On August 7 Panjiva’s research team held a webinar on the topic “The Global Trade War’s Impact and Road Ahead for Supply Chains“, based on Panjiva’s research of July 1, 2019. An on-demand recording is available here while this report addresses questions that were asked by webinar participants.

Several of the questions related to the economy more broadly, for which we would refer readers to coverage by S&P Global Ratings’ Economics available on the Market Intelligence platform here (client-only access). For a free sampling of our coverage on the impacts of global trade tensions, visit our global trade topic page.

How long do you think tariffs and retaliatory actions will stay in place?

We asked the webinar’s audience how long they expect the current situation of trade conflict between the U.S. and China will last. The vast majority of respondents – 63.8% of 130 survey respondents – expect it to last beyond 2020.

That’s perhaps not a surprise that there’s an increasingly hawkish stance towards China among Democratic Party candidates for President as well as from the Trump administration. The next biggest cohort of 26.9% expect a resolution before the next U.S. Presidential elections in Nov. 2020 while less than 10% expect an end to hostilities this year.


Chart shows polling responses regarding the outlook for U.S.-China trade conflict. Responses based on webinar held by S&P Global Market Intelligence on August 7, 2019. Source: Panjiva

Will the latest round of tariffs have an impact on the holiday shopping season?

Most companies have, and likely will, use price increases as a route for offsetting tariffs.
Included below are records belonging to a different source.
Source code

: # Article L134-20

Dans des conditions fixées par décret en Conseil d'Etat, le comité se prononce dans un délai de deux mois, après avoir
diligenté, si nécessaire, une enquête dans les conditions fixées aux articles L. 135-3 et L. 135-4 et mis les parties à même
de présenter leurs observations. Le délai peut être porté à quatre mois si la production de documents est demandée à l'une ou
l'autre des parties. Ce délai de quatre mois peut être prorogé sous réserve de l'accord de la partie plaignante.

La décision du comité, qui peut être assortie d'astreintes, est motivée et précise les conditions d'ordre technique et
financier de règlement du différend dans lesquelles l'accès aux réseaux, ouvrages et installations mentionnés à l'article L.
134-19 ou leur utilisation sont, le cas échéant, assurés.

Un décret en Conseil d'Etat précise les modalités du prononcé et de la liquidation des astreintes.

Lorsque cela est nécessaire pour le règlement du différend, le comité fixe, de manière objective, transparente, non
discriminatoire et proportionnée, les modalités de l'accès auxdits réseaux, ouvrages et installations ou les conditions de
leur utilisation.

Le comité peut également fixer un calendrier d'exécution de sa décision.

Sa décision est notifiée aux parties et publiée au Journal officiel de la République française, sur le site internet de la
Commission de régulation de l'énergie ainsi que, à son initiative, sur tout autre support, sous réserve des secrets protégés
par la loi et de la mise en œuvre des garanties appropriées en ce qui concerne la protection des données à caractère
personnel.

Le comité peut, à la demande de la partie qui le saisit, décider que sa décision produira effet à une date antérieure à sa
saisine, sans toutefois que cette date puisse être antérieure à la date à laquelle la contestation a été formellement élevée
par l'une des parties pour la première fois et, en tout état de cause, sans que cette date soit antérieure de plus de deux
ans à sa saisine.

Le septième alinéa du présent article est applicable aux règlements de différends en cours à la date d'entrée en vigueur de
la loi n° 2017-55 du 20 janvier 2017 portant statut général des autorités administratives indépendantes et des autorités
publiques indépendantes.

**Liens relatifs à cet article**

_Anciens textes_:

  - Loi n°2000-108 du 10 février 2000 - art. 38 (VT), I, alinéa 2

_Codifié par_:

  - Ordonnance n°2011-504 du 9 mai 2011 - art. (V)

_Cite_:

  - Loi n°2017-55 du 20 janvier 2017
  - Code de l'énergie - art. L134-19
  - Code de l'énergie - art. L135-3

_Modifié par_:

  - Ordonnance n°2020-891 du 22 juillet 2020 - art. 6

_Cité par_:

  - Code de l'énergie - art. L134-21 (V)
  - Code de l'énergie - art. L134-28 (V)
Those will be particularly visible during the holiday shopping season given that most of the “list four” products cover consumer goods. There may even be an impact on the closer “back to school” season though peak imports for those products has already passed.

There’s already evidence of accelerated imports to create stockpiles ahead of the shopping season – partly reflecting concerns following an earlier breakdown in talks in May. Panjiva data shows U.S. imports of laptop computers and toys from China surge 32.5% and 16.2% respectively year over year in June. A 58.2% slump in videogame imports may reflect the absence of a lack of new models rather than weaker underlying demand.


Chart compares U.S. imports from China of laptops, toys and video games. Source: Panjiva

What are the sort of “non tariff measures” that China can use?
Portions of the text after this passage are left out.